Et si on s’habillait tous pareil tellement on s’aime, les mamans comme leurs filles et vice-versa ? Les femmes comme les hommes, les copains comme les copines, etc. ? Vive la fusion vestimentaire !

La place Saint-Sulpice a eu un petit hoquet offusqué : la boutique Yves Saint-Laurent Rive-Gauche au coin de la rue Bonaparte a été remplacée par Le Comptoir des Cotonniers. Sacrilège ! Personne dans le VIe arrondissement n’a rien contre une enseigne qui, a priori, sent bon la fraîcheur et la simplicité, mais le départ de Saint-Laurent est bouleversant. Une page se tourne, un monde s’écroule… Surtout si l’on sait que le Comptoir vient d’être racheté par le géant japonais Uniqlo, le seul à pouvoir s’offrir ces mètres carrés hors de prix. La rive gauche devient trop chère pour le Yves-Saint-Laurent du même nom, cela serre le cœur.
Parallèlement, toujours à ce coin stratégique, Miki House, boutique japonaise de vêtements pour enfants aux prix astronomiques, a fermé et est remplacée par The Kooples. "The Kooples" (prononcer "ze coupeulz") ? C’est qui, c’est quoi ?

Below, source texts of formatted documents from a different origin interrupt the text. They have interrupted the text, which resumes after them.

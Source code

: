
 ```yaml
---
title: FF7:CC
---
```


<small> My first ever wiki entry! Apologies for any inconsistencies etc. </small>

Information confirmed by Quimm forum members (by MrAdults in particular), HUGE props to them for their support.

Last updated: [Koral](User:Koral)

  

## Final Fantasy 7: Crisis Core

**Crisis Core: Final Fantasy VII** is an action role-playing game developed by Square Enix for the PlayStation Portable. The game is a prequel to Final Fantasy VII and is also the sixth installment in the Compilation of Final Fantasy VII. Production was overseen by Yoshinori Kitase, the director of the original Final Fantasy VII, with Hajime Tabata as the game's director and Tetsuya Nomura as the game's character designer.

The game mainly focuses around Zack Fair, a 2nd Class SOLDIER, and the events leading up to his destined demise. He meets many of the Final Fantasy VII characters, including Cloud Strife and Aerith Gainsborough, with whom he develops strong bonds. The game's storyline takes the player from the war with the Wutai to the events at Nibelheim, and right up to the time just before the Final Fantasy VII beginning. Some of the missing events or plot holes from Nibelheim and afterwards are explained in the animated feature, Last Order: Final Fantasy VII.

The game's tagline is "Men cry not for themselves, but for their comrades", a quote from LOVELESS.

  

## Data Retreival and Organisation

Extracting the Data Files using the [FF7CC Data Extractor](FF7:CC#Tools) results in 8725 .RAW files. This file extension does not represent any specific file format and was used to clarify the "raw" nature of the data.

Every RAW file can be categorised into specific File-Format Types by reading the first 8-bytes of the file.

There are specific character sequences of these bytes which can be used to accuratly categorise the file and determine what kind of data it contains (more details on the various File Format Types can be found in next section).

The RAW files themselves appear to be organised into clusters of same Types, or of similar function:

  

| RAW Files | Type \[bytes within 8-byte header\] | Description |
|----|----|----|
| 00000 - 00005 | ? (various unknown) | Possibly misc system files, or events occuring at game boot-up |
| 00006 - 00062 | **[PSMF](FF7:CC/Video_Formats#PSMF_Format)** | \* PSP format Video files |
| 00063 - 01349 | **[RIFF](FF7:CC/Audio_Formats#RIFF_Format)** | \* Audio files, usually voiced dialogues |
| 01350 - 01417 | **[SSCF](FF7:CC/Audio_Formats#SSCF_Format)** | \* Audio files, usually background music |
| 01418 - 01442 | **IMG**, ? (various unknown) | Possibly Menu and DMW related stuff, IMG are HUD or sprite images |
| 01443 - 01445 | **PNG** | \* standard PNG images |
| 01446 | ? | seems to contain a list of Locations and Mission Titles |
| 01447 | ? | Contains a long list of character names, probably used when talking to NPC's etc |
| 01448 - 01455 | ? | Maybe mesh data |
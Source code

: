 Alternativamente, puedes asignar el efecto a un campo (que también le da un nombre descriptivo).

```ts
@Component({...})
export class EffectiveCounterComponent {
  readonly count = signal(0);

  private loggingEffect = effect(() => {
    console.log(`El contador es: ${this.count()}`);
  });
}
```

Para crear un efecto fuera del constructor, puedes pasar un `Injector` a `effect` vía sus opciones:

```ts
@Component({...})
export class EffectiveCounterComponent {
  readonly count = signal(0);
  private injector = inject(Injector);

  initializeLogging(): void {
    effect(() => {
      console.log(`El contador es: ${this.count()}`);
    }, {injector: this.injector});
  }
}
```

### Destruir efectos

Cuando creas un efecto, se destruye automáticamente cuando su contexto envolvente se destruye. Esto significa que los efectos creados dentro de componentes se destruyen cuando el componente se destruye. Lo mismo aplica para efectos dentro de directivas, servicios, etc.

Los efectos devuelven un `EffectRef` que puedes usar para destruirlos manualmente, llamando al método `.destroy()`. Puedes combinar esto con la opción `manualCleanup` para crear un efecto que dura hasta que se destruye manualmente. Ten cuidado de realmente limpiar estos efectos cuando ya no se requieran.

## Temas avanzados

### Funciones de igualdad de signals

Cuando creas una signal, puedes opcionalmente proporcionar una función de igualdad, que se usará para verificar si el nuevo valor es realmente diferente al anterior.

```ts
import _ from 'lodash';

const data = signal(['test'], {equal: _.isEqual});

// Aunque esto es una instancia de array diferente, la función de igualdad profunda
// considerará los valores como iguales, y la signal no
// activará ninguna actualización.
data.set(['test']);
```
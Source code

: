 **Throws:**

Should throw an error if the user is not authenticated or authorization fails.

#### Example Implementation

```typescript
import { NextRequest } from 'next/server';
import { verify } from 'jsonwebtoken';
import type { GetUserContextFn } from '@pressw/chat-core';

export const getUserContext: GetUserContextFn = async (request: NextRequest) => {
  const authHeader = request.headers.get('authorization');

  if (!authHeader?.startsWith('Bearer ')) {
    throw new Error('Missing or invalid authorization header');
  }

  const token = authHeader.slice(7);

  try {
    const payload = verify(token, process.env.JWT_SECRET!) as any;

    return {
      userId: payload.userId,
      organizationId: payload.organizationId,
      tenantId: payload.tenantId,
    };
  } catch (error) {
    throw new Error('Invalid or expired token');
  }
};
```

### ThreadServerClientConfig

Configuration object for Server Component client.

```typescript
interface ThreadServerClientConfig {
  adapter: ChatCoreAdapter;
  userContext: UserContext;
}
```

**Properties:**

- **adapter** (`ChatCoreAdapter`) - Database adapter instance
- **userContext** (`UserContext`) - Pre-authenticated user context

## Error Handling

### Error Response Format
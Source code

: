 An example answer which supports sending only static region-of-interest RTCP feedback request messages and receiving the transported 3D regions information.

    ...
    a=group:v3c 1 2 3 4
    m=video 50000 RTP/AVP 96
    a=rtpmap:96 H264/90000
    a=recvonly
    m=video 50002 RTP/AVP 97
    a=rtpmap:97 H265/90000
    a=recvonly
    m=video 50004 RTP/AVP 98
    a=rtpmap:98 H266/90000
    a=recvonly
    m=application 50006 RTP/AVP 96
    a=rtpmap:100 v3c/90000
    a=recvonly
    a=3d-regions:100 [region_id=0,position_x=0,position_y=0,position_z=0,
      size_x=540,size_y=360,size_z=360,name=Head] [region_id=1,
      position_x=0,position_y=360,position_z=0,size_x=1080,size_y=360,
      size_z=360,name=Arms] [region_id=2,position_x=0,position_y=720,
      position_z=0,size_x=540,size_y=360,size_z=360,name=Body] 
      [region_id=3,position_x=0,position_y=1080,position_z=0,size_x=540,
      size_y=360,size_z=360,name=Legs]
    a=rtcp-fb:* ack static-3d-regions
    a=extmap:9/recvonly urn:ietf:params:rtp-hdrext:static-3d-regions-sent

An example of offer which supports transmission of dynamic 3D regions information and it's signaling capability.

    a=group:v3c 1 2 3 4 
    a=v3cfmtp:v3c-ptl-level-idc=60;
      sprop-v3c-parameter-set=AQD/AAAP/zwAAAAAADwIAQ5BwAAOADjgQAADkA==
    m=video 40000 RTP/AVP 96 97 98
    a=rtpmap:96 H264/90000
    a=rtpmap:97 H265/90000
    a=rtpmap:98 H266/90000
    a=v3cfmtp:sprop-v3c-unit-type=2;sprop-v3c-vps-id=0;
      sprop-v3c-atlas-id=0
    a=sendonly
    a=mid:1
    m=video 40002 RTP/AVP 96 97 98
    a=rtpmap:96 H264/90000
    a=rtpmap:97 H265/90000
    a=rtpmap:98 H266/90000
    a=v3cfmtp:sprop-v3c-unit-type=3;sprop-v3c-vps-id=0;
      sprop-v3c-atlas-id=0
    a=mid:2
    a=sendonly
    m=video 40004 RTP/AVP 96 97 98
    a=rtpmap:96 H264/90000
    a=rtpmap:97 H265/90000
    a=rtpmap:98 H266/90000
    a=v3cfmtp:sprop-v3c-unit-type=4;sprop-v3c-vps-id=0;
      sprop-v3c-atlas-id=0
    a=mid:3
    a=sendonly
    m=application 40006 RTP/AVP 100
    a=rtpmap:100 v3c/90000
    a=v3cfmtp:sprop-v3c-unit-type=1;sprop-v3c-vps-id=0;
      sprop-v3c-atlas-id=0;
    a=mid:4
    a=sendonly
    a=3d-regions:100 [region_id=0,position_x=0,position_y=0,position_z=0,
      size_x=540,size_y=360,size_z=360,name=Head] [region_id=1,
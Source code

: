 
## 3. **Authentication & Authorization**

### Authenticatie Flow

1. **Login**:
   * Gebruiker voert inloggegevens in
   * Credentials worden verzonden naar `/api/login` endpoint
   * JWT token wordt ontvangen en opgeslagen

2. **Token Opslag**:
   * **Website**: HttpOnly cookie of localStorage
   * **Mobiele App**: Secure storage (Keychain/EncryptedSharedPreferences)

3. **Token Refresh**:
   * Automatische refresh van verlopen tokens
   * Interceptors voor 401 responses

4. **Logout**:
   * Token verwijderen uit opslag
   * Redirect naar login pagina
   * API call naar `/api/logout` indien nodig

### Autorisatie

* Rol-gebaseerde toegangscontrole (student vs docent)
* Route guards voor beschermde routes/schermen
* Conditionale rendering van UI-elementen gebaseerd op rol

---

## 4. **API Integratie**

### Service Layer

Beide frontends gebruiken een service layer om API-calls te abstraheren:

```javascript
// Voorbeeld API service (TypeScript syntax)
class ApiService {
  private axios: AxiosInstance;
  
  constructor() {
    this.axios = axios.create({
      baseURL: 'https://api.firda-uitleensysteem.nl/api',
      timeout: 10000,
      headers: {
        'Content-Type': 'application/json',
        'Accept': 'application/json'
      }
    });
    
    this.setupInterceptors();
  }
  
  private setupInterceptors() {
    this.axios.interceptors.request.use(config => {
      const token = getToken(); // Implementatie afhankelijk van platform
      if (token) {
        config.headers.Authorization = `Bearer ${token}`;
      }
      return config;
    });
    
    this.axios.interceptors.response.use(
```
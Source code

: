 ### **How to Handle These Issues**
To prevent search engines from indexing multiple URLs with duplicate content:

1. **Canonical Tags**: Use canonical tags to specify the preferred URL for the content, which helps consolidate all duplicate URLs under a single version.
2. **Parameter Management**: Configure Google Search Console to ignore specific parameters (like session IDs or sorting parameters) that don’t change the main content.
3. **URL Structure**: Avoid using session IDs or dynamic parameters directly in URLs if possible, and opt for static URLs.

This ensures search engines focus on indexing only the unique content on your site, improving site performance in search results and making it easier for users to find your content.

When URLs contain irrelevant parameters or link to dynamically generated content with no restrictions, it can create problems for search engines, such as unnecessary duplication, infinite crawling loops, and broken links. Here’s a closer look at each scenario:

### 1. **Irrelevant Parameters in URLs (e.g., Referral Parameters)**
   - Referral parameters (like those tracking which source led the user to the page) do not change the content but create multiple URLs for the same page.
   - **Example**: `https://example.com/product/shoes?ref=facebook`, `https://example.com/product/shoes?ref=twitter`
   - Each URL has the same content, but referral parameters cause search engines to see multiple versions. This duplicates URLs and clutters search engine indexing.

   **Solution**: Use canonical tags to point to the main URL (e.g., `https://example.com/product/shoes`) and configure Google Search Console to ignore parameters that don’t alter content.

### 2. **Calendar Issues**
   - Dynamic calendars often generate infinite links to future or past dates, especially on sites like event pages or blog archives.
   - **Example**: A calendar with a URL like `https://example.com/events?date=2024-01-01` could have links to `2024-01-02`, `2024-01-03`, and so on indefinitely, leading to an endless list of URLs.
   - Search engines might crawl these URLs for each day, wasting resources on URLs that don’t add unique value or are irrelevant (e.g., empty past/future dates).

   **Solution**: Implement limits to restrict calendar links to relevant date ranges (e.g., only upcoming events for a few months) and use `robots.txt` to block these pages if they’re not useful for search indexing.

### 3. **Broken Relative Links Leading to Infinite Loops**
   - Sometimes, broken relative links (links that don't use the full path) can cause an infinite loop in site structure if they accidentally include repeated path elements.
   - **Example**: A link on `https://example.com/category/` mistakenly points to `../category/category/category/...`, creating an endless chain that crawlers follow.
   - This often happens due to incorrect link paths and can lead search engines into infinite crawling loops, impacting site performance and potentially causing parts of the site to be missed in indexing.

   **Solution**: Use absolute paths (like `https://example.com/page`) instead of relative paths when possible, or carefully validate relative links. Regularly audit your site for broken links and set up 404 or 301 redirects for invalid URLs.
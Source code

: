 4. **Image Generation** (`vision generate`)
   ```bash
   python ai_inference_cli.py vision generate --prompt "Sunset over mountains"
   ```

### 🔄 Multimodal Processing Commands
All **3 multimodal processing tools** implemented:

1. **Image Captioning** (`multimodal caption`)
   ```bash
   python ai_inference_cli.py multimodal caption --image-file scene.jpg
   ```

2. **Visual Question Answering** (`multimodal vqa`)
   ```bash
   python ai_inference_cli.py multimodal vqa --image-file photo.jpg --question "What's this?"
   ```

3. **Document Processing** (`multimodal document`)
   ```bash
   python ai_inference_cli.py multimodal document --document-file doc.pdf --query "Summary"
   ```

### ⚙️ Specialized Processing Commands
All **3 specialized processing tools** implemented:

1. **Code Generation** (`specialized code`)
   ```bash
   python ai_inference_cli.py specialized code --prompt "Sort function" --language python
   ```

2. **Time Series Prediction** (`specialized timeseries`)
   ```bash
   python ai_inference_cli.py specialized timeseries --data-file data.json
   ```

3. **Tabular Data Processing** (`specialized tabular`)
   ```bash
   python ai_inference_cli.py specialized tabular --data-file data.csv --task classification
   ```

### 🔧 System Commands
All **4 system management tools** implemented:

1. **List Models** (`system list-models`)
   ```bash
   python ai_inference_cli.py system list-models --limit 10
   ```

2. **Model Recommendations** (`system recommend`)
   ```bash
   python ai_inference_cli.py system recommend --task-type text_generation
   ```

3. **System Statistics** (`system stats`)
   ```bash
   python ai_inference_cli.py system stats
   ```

"Chérie, tu me prêtes ta mini-robe imprimée pour aller en boîte avec ton père ?"

Il était une fois une famille, les Elicha, le papa et la maman et leurs deux ou trois fils : ils créèrent en 1995 Le Comptoir des Cotonniers, sympathique marque de prêt-à-porter féminin "conjuguant modernité et chic intemporel, esprit créatif et tendances mode". On ajoute "naturel et raffinement" et on obtient "l’allure dans sa juste mesure"… Mais le vrai trait de génie est d’avoir fait appel à des anonymes pour faire la pub et ensuite d’avoir tout axé sur la complicité mères-filles. Au début, c’était assez mignon. Mais, au bout d’un moment, les anonymes apparaissent tout de même comme des archétypes de bobo-itude : Uta Wolf, consultante en design qui "love" marcher pieds nus et Catherine Simoneau, biochimiste qui "love" lire la nuit dans le silence… Avec leurs filles, elles aussi d’une exquise simplicité : Ella qui "love" jouer du saxo et Camille qui "hate" les livres de sa mère.
Et puis brutalement l’idée s’impose : à 15, 17 ou 20 ans, une fille a-t-elle envie que sa mère s’habille comme elle ? A-t-elle envie de cette maman-copine-confidente-clone ? Mais non, bien sûr ! La mère peut être flattée d’être prise pour la grande sœur de sa fille mais l’inverse n’est pas vrai. Il n’y a que des garçons chez les Elicha, c’est sans doute le fantasme d’une mère de fils : "Si j’avais une fille, on serait copines." Mais pas du tout ! Rien de pire qu’une mère qui ne sait pas où est sa place et qui squatte celle de sa fille. On a tous connu des femmes agrippées à leur image de séductrices urbi et orbi, ne laissant pas le moindre espace à la génération montante : il ne s’agit évidemment pas de se cantonner, la maternité venue, à des tenues de "dame", mais on peut accepter de devenir "femme" tout simplement.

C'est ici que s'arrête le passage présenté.